Was Shakespeare's Ghost Writer ... Shakespeare?

My introduction to the Shakespeare authorship question was Joseph Sobran's 1997 book, Alias Shakespeare. I don't remember much about the book now - except one of the proposed candidates was Christopher Marlowe, who I remembered as the "great reckoning in a little room" guy from The Spell of the Sorcerer's Skull - but I still keep an eye open when stories and theories appear.

Including this April 26 article from CNN:
Columbia University professor and Shakespeare scholar James Shapiro spent 15 years working on his 2005 book, A Year in the Life of William Shakespeare: 1599. The work exhaustively details a key year in the Bard's career, when he wrote "Henry V" and "Julius Caesar" and became the man thought of as history's greatest English-language dramatist.

And yet he couldn't convince the doubters, who believe that the name "William Shakespeare" is a front for the real author.

The result is Shapiro's new book, Contested Will. In it, Shapiro chronicles the history of the anti-Stratfordian movement, which has believed that any number of people -- the essayist Francis Bacon, the nobleman the Earl of Oxford, Walter Raleigh, Christopher Marlowe -- wrote the plays ascribed to the glovemaker's son from Stratford-upon-Avon, born 446 years ago. It's a theory that has attracted some famous minds -- including Mark Twain and Sigmund Freud -- and will soon be coming to the screen as Roland Emmerich's latest film, "Anonymous."

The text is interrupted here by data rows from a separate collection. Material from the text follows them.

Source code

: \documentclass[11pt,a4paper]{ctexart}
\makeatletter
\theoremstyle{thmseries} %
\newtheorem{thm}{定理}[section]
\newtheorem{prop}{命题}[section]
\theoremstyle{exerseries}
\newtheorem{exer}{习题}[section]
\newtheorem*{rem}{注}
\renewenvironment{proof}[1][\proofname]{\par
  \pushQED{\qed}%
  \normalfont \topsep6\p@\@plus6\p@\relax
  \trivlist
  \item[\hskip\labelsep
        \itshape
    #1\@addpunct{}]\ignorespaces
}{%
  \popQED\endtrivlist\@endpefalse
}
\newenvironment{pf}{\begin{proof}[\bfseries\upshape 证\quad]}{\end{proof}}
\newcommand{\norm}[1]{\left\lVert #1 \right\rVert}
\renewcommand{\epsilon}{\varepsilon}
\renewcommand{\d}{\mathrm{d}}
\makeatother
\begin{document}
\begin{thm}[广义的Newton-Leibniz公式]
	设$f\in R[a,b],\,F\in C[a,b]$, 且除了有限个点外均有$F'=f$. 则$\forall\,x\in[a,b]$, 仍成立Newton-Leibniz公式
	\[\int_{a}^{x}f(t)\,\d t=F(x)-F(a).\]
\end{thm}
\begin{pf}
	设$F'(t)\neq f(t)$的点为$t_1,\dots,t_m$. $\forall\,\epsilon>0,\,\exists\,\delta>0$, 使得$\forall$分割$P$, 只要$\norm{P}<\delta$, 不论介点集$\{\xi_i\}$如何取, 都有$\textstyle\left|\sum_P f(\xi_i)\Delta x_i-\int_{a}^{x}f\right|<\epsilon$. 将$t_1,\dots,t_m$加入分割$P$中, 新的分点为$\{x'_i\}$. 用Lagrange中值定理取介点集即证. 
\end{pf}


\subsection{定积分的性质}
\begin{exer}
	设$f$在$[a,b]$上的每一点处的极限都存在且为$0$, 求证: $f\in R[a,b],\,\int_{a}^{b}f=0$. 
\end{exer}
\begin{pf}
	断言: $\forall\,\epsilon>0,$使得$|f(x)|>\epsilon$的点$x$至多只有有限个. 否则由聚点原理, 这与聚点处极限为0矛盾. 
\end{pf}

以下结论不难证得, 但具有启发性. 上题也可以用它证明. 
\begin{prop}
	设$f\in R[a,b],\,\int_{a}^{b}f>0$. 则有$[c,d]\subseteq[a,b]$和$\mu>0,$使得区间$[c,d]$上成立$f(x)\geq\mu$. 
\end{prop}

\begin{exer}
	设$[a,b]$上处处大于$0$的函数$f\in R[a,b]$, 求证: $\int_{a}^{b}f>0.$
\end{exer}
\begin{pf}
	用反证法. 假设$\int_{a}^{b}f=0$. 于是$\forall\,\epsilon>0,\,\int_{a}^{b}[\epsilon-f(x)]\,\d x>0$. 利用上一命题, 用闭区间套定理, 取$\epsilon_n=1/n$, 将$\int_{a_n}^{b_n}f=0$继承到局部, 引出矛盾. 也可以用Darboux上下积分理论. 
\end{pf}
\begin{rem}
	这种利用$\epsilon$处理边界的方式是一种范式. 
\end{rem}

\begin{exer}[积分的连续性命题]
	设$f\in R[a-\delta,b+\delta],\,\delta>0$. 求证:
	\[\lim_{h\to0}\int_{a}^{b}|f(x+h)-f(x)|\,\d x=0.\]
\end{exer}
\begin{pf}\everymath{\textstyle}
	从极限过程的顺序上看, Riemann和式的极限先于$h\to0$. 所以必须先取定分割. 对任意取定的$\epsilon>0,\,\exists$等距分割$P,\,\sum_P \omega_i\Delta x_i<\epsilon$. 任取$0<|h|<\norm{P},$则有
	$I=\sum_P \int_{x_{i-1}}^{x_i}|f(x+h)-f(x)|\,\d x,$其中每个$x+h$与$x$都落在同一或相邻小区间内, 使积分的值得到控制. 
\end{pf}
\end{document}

It's a battle that has, as Shapiro records, been filled with partisan rhetoric and bad blood since it began a little more than 200 years ago. Twain, for example, wrote a short book on the subject; his contemporary, Henry James, also questioned Shakespeare's authorship. Others have created elaborate codes or sought biographical parallels. The Stratfordians stand by their proof; the anti-Stratfordians fill in the gaps.